We’ve had tons of economic news worth highlighting over the last month, but Christmas offered much more fun than writing blog posts. So here is a quick review of several economic issues that will continue to be issues in 2014.
First up is the Senate confirmed Janet Yellen as the first female Federal Reserve Chair of the Board of Governors. This blog has criticized Ms. Yellen before, last year predicting her nomination and decrying her approach to monetary policy. Nothing new here; my concern is twofold and both are due to Ms. Yellen being a committed Keynesian economist. First, has she ever met an inflation she didn’t like? Most people reading this would assume that’s an unfair characterization, but only because they are not familiar with true Keynesian policies which are inflationist at root. While Keynesians are not necessarily in favor of large inflations, for lower levels of inflation they consider the costs to be low (some even consider low inflation to be beneficial), while the potential benefits in terms of increased employment and output to outweigh the costs. This assessment is primarily because of Keynesian aggregative methodology; they fail to consider the differential effects of monetary injection in the economy (called Cantillon effects) as inflation bids up some asset prices sooner than others. Perversely, the current “easy money” policy is benefiting the weakest financial assets the most. Yet no one should miss my concern with Ms. Yellen, it is not with Ms. Yellen per se, but rather that anyone would have the hubris to think they know what the “correct” level of interest rates ought to be. Bereans are against price fixing of all kinds, including interest rate fixing.
This leads to our second discussion item, the Fed has finally decided to taper. What is a taper? Well, it simply means we won’t inflate as much as before. But many commentators suggest that even with the taper, there is on the order of $500B MORE QE in the pipeline! When you realize the Fed started this novel experiment with a balance sheet of less than $900B, you see even the taper is a significantly increased amount of inflation. While it hasn’t led to CPI inflation, there is continuing asset inflation–such that we don’t really understand what asset prices really ought to be.

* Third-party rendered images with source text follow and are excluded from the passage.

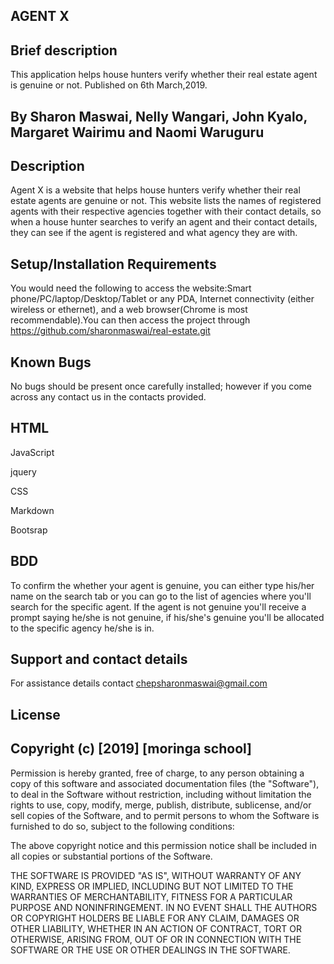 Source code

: ## AGENT X


## Brief description


This application helps house hunters verify whether their real estate agent is genuine or not. Published on 6th March,2019.

## By Sharon Maswai, Nelly Wangari, John Kyalo, Margaret Wairimu and Naomi Waruguru


## Description


Agent X is a website that helps house hunters verify whether their real estate agents are genuine or not. This website lists the names of registered agents with their respective agencies together with their contact details, so when a house hunter searches to verify an agent and their contact details, they can see if the agent is registered and what agency they are with.

## Setup/Installation Requirements


You would need the following to access the website:Smart phone/PC/laptop/Desktop/Tablet or any PDA, Internet connectivity (either wireless or ethernet), and a web browser(Chrome is most recommendable).You can then access the project through https://github.com/sharonmaswai/real-estate.git

## Known Bugs

No bugs should be present once carefully installed; however if you come across any contact us in the contacts provided.

## HTML

JavaScript

jquery

CSS

Markdown

Bootsrap



## BDD


To confirm the whether your agent is genuine, you can either type his/her name on the search tab or you can go to the list of agencies where you'll search for the specific agent. If the agent is not genuine you'll receive a prompt saying he/she is not genuine, if his/she's genuine you'll be allocated to the specific agency he/she is in.

## Support and contact details


For assistance details contact chepsharonmaswai@gmail.com

## License


## Copyright (c) [2019] [moringa school]


Permission is hereby granted, free of charge, to any person obtaining a copy of this software and associated documentation files (the "Software"), to deal in the Software without restriction, including without limitation the rights to use, copy, modify, merge, publish, distribute, sublicense, and/or sell copies of the Software, and to permit persons to whom the Software is furnished to do so, subject to the following conditions:

The above copyright notice and this permission notice shall be included in all copies or substantial portions of the Software.

THE SOFTWARE IS PROVIDED "AS IS", WITHOUT WARRANTY OF ANY KIND, EXPRESS OR IMPLIED, INCLUDING BUT NOT LIMITED TO THE WARRANTIES OF MERCHANTABILITY, FITNESS FOR A PARTICULAR PURPOSE AND NONINFRINGEMENT. IN NO EVENT SHALL THE AUTHORS OR COPYRIGHT HOLDERS BE LIABLE FOR ANY CLAIM, DAMAGES OR OTHER LIABILITY, WHETHER IN AN ACTION OF CONTRACT, TORT OR OTHERWISE, ARISING FROM, OUT OF OR IN CONNECTION WITH THE SOFTWARE OR THE USE OR OTHER DEALINGS IN THE SOFTWARE.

Jim Grant has his particularly apropos way of describing it:
Further, QE has undeniably been of benefit to one group: those who hold financial assets. As QE works its inflationary magic on assets, those who hold financial assets reap large rewards. The irony is that this largely benefits the “top 1%”; QE has led to increased inequality (since many of the very wealthy such as CEOs have their compensation tied to their company’s stock price). So under the Obama administration and the Fed’s QE, median income is down (even since the so-called recovery) while income inequality is up. Maybe its time to change policies?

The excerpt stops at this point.